**THE PROBLEM**
Exactly the lines from the one containing "(const double a\+Mass\+Parameter)" to the final line below should be output, and no others.

**Saved data entries**
╔══

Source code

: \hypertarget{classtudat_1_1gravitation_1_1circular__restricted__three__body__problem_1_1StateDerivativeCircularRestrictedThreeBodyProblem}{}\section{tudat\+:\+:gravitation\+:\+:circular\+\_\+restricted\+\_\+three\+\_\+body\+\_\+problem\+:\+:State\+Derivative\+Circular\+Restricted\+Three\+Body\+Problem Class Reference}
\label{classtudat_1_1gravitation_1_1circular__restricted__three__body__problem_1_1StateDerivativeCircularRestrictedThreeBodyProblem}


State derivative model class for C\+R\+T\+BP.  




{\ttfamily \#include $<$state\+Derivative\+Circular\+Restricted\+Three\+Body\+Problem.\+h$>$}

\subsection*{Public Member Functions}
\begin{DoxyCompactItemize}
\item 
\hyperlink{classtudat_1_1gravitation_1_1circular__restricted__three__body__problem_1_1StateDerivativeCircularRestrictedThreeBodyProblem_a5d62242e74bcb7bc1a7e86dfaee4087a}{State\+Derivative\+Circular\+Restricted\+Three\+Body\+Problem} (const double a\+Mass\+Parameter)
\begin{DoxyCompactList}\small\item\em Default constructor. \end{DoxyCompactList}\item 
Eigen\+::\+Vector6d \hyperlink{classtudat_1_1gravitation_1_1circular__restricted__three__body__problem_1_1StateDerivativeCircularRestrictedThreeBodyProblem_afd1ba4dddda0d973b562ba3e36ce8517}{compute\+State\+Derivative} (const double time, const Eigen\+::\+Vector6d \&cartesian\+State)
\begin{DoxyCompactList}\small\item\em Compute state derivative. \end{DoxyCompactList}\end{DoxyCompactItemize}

╚══

**SOLUTION TO THIS PROBLEM**
\hyperlink{classtudat_1_1gravitation_1_1circular__restricted__three__body__problem_1_1StateDerivativeCircularRestrictedThreeBodyProblem_a5d62242e74bcb7bc1a7e86dfaee4087a}{State\+Derivative\+Circular\+Restricted\+Three\+Body\+Problem} (const double a\+Mass\+Parameter)
\begin{DoxyCompactList}\small\item\em Default constructor. \end{DoxyCompactList}\item 
Eigen\+::\+Vector6d \hyperlink{classtudat_1_1gravitation_1_1circular__restricted__three__body__problem_1_1StateDerivativeCircularRestrictedThreeBodyProblem_afd1ba4dddda0d973b562ba3e36ce8517}{compute\+State\+Derivative} (const double time, const Eigen\+::\+Vector6d \&cartesian\+State)
\begin{DoxyCompactList}\small\item\em Compute state derivative. \end{DoxyCompactList}\end{DoxyCompactItemize}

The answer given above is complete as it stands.